海外製のEV(電気自動車)が続々と日本に上陸している。『日本車敗北』(プレジデント社)の著者で元東京大学特任教授の村沢義久さんは「ついに世界最強EVメーカーである中国BYDの『ATTO3』が日本市場に入ってくる。日本のメーカーでは太刀打ちできない恐れがある」という――。

「EVの王者」BYD

2022年12月5日、中国BYDはEV「ATTO3(アットスリー)」を、2023年1月31日より日本で発売すると発表した。価格は440万円。

BYDは2022年7月に3車種のEVを日本市場に投入すると発表していたが、「ATTO3」はその第1号となる。

BYD「ATTO3」
写真提供=BYD
BYD「ATTO3」

BYDは1995年に王伝福氏により中国・深圳市でバッテリーメーカーとして創立された企業だ。正式名称は比亜迪股份有限公司(略称:比亜迪またはBYD)。

実際に電動車を製造・販売しているのはBYDの子会社、比亜迪汽車(BYD Auto)であるが、本稿では、両社を実質的に一体と見て共にBYDという略称で話を進めることとする。

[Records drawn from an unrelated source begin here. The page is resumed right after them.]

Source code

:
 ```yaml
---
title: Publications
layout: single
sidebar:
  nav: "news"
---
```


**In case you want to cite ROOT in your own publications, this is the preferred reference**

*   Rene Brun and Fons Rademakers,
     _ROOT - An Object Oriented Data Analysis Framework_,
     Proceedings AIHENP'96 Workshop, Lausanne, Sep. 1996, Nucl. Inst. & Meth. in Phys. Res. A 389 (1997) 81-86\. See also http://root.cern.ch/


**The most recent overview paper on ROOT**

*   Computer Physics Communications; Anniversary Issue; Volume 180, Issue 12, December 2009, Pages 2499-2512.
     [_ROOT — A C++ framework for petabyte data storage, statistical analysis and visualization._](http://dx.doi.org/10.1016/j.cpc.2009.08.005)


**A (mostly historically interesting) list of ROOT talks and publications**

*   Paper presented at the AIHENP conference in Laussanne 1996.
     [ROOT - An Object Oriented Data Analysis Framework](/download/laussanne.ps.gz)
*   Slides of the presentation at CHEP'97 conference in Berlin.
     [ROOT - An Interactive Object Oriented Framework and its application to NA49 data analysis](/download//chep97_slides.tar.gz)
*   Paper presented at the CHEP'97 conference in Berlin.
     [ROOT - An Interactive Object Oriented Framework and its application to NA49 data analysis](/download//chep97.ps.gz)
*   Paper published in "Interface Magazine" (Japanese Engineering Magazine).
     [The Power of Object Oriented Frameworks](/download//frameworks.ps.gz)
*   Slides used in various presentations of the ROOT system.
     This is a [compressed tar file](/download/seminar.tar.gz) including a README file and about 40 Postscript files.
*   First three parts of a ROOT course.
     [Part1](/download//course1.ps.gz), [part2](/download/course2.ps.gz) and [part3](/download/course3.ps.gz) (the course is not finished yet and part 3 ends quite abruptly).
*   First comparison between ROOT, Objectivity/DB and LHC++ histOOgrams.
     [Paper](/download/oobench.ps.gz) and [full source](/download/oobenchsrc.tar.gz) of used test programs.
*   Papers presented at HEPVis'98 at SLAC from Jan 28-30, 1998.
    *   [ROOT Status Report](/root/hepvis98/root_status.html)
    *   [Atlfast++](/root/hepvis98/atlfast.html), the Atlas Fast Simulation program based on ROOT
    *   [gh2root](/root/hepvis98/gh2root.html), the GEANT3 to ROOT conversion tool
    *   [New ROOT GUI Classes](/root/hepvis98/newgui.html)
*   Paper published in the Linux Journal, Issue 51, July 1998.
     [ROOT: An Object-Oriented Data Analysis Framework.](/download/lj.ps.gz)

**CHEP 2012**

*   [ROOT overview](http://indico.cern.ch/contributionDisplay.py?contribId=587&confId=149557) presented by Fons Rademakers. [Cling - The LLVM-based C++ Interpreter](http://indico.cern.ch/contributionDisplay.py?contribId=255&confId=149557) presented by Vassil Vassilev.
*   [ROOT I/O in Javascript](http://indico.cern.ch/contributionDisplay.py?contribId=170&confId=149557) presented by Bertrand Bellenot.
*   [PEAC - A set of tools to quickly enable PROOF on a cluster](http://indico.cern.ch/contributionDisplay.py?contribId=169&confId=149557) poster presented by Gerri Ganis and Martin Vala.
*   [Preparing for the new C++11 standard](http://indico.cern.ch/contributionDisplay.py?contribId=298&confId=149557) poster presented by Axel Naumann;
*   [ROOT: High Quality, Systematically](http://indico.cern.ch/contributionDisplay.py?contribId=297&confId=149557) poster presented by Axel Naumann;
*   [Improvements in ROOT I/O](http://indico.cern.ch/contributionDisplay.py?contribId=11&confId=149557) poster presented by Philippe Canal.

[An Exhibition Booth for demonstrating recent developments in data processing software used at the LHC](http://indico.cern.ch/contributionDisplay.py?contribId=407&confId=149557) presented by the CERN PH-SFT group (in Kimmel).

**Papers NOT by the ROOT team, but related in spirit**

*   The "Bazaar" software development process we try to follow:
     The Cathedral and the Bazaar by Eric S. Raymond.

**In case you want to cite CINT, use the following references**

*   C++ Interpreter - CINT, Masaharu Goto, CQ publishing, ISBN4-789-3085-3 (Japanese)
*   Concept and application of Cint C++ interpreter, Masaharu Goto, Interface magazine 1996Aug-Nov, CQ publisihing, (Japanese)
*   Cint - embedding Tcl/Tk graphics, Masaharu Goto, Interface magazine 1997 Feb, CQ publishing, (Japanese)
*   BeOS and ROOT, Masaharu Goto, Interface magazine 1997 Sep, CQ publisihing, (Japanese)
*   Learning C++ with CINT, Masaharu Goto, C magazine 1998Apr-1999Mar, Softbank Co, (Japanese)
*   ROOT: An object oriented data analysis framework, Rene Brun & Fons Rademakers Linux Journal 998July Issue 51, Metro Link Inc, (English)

筆者は、2017年にBYD本社を訪問、PHV「唐」に試乗させていただいた。前年中国市場でベストセラー電動車になった車だ。そのスムーズな出足、加速性能、完成度の高さに感激し、「これは日本でも売れる」と確信した。

あれから5年、BYD製EVがついに日本にやってくる。

今回日本市場に投入する「ATTO3」は、ミドルサイズのSUVで、2022年2月に「元プラス」の車名で中国で発売されたもの。EV専用プラットフォーム「e-Platform3.0」にBYD独自開発の「ブレードバッテリー」を搭載、モーターの最高出力は150kW、最大トルクは310Nmである。

日本向けモデルのバッテリー容量は58.56kWh。航続距離はWLTC基準で485kmと発表されているが、筆者はEPA基準換算で大体340km程度と推定している。